The First Air Sabotage
October 10, 1933
The First Air Sabotage.
A Boeing 247 operated by United Air Lines explodes mid-flight and crashes near Chesterton, Indiana. All seven people aboard, including four passengers and three crew members, are killed. The plane had departed from Newark, New Jersey, en route to Oakland, California.
The explosion is determined to have been caused by a bomb, making the incident the first proven act of air sabotage in commercial aviation history.
Several unusual findings are uncovered by investigators after combing through the debris: the plane's toilet and baggage compartment have been smashed into fragments; shards of metal riddle the toilet doors inside but the outside has no metal fragments.
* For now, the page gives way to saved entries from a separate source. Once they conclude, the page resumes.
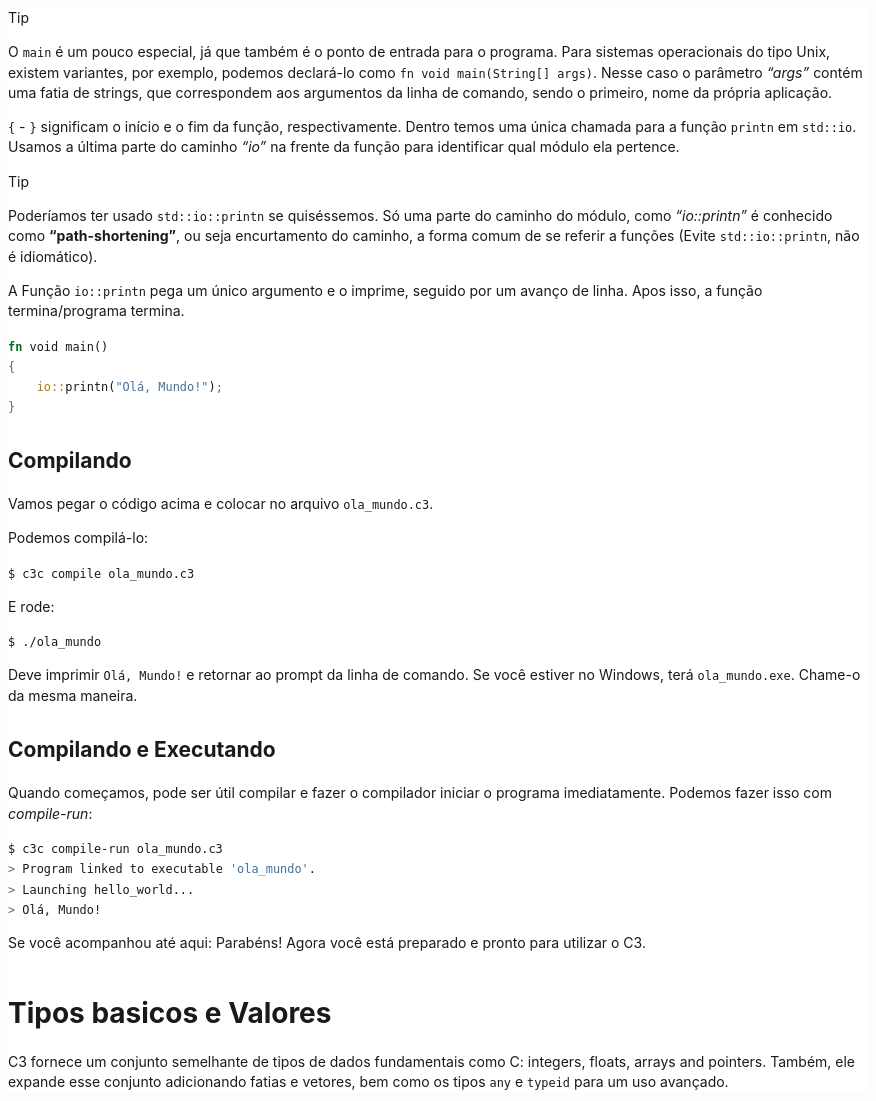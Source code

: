 > [!TIP]
> O `main` é um pouco especial, já que também é o ponto de entrada para o programa.
> Para sistemas operacionais do tipo Unix, existem variantes, por exemplo, podemos declará-lo como `fn void main(String[] args)`.
> Nesse caso o parâmetro _“args”_ contém uma fatia de strings, que correspondem aos argumentos da linha de comando, sendo o primeiro, nome da própria aplicação.

`{` - `}` significam o início e o fim da função, respectivamente. Dentro temos uma única chamada para a função `printn` em `std::io`. Usamos a última parte do caminho _“io”_ na frente da função para identificar qual módulo ela pertence.

> [!TIP]
> Poderíamos ter usado `std::io::printn` se quiséssemos. Só uma parte do caminho do módulo, como _“io::printn”_
> é conhecido como __“path-shortening”__, ou seja encurtamento do caminho, a forma comum de se referir a funções (Evite `std::io::printn`, não é idiomático).

A Função `io::printn` pega um único argumento e o imprime, seguido por um avanço de linha. Apos isso, a função termina/programa termina.
```rust
fn void main()
{
    io::printn("Olá, Mundo!");
}
```

## Compilando
Vamos pegar o código acima e colocar no arquivo `ola_mundo.c3`.

Podemos compilá-lo:
```bash
$ c3c compile ola_mundo.c3
```
E rode:
```bash
$ ./ola_mundo
```
Deve imprimir `Olá, Mundo!` e retornar ao prompt da linha de comando. Se você estiver no Windows, terá `ola_mundo.exe`. Chame-o da mesma maneira.

## Compilando e Executando
Quando começamos, pode ser útil compilar e fazer o compilador iniciar o programa imediatamente.
Podemos fazer isso com _compile-run_:
```bash
$ c3c compile-run ola_mundo.c3
> Program linked to executable 'ola_mundo'.
> Launching hello_world...
> Olá, Mundo!
```
Se você acompanhou até aqui: Parabéns! Agora você está preparado e pronto para utilizar o C3.

# Tipos basicos e Valores
C3 fornece um conjunto semelhante de tipos de dados fundamentais como C: integers, floats, arrays and pointers.
Também, ele expande esse conjunto adicionando fatias e vetores, bem como os tipos `any` e `typeid` para um uso avançado.
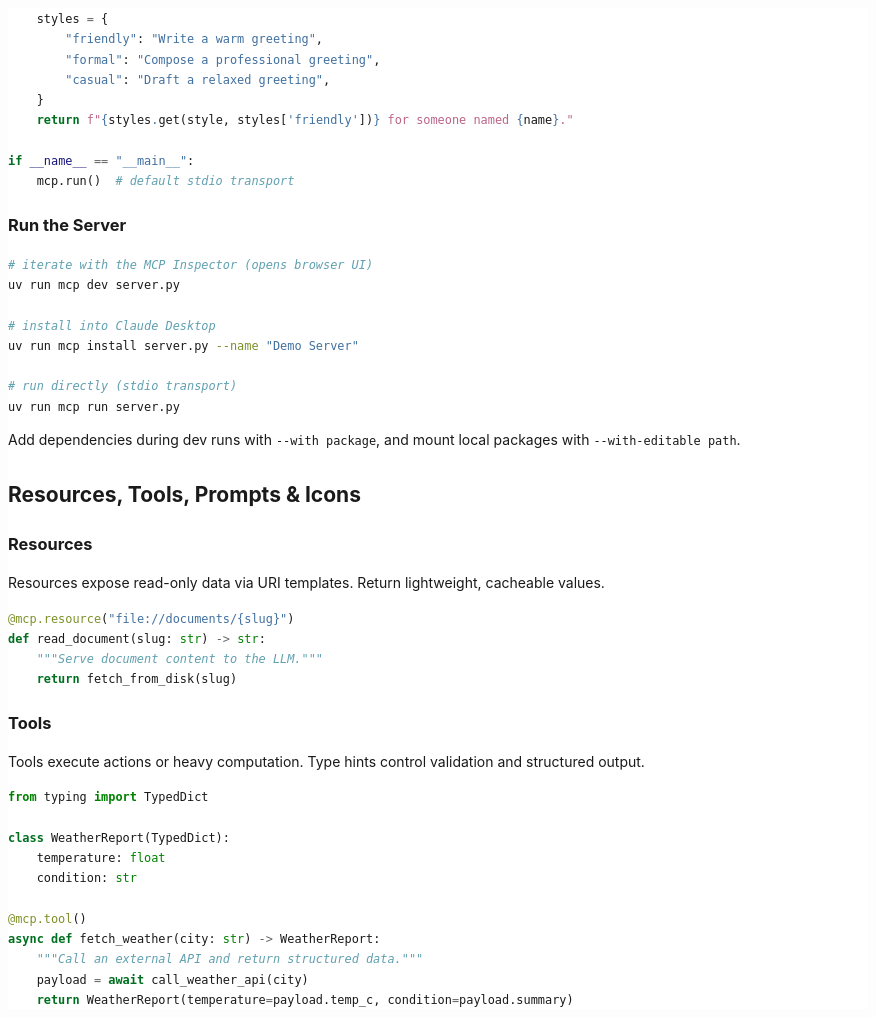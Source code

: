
 ```python
    styles = {
        "friendly": "Write a warm greeting",
        "formal": "Compose a professional greeting",
        "casual": "Draft a relaxed greeting",
    }
    return f"{styles.get(style, styles['friendly'])} for someone named {name}."

if __name__ == "__main__":
    mcp.run()  # default stdio transport
```

### Run the Server
```bash
# iterate with the MCP Inspector (opens browser UI)
uv run mcp dev server.py

# install into Claude Desktop
uv run mcp install server.py --name "Demo Server"

# run directly (stdio transport)
uv run mcp run server.py
```

Add dependencies during dev runs with `--with package`, and mount local packages with `--with-editable path`.

## Resources, Tools, Prompts & Icons
### Resources
Resources expose read-only data via URI templates. Return lightweight, cacheable values.

```python
@mcp.resource("file://documents/{slug}")
def read_document(slug: str) -> str:
    """Serve document content to the LLM."""
    return fetch_from_disk(slug)
```

### Tools
Tools execute actions or heavy computation. Type hints control validation and structured output.

```python
from typing import TypedDict

class WeatherReport(TypedDict):
    temperature: float
    condition: str

@mcp.tool()
async def fetch_weather(city: str) -> WeatherReport:
    """Call an external API and return structured data."""
    payload = await call_weather_api(city)
    return WeatherReport(temperature=payload.temp_c, condition=payload.summary)
```
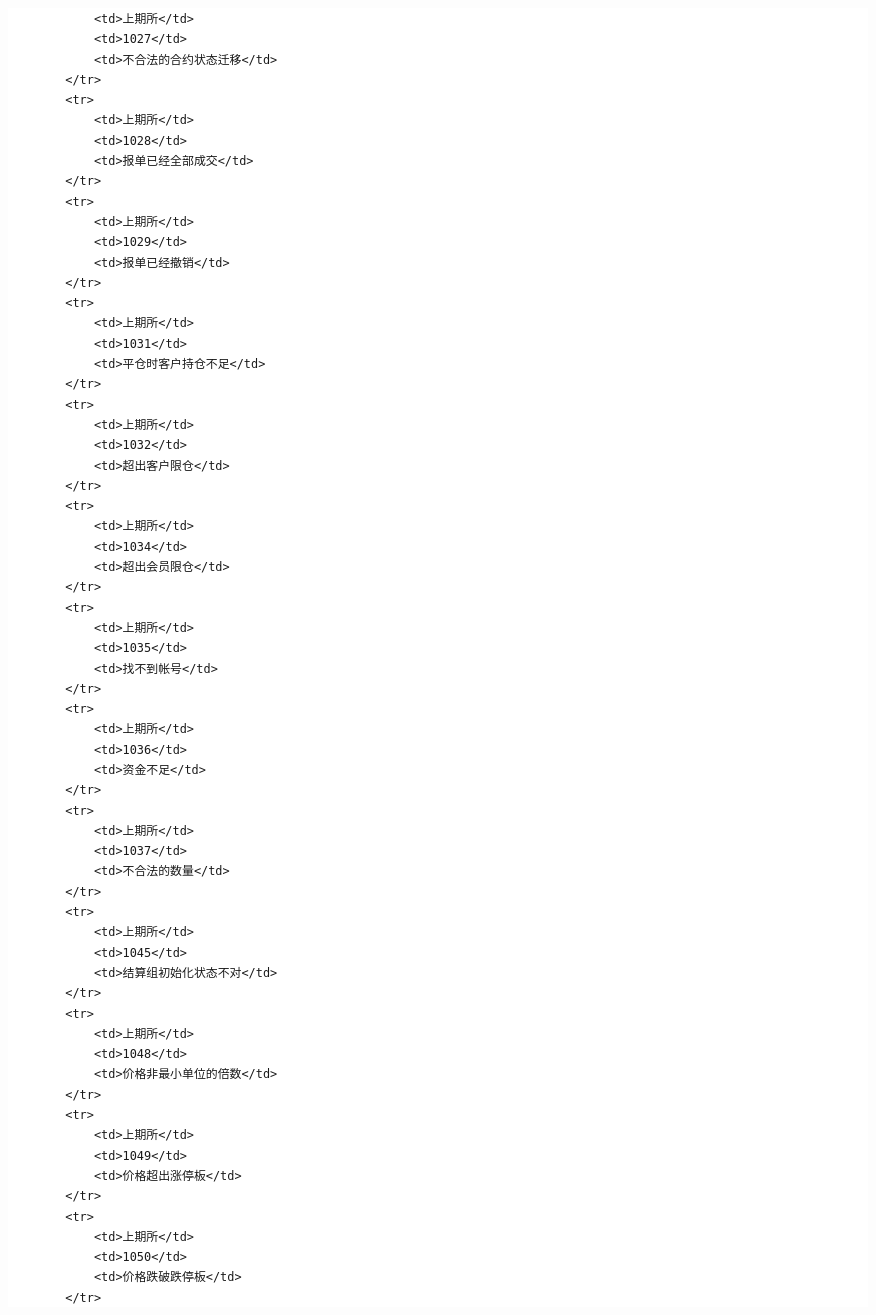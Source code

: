                 <td>上期所</td>
                <td>1027</td>
                <td>不合法的合约状态迁移</td>
            </tr>
            <tr>
                <td>上期所</td>
                <td>1028</td>
                <td>报单已经全部成交</td>
            </tr>
            <tr>
                <td>上期所</td>
                <td>1029</td>
                <td>报单已经撤销</td>
            </tr>
            <tr>
                <td>上期所</td>
                <td>1031</td>
                <td>平仓时客户持仓不足</td>
            </tr>
            <tr>
                <td>上期所</td>
                <td>1032</td>
                <td>超出客户限仓</td>
            </tr>
            <tr>
                <td>上期所</td>
                <td>1034</td>
                <td>超出会员限仓</td>
            </tr>
            <tr>
                <td>上期所</td>
                <td>1035</td>
                <td>找不到帐号</td>
            </tr>
            <tr>
                <td>上期所</td>
                <td>1036</td>
                <td>资金不足</td>
            </tr>
            <tr>
                <td>上期所</td>
                <td>1037</td>
                <td>不合法的数量</td>
            </tr>
            <tr>
                <td>上期所</td>
                <td>1045</td>
                <td>结算组初始化状态不对</td>
            </tr>
            <tr>
                <td>上期所</td>
                <td>1048</td>
                <td>价格非最小单位的倍数</td>
            </tr>
            <tr>
                <td>上期所</td>
                <td>1049</td>
                <td>价格超出涨停板</td>
            </tr>
            <tr>
                <td>上期所</td>
                <td>1050</td>
                <td>价格跌破跌停板</td>
            </tr>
The plane's tail section has been severed and is found mostly intact a mile away from the main wreckage.
Investigators conclude ". . . the tragedy resulted from an explosion somewhere in the region of the baggage compartment in the rear of the plane. Everything in front of the compartment was blown forward, everything behind blown backward, and things at the side outward." The report also notes, however, "The gasoline tanks, instead of being blown out, were crushed in, showing there was no explosion in them."
The report concludes the crashing of United Airlines' Boeing 247 is due to a bomb, with nitroglycerin as the probable explosive agent.
No one is ever charged with the bombing.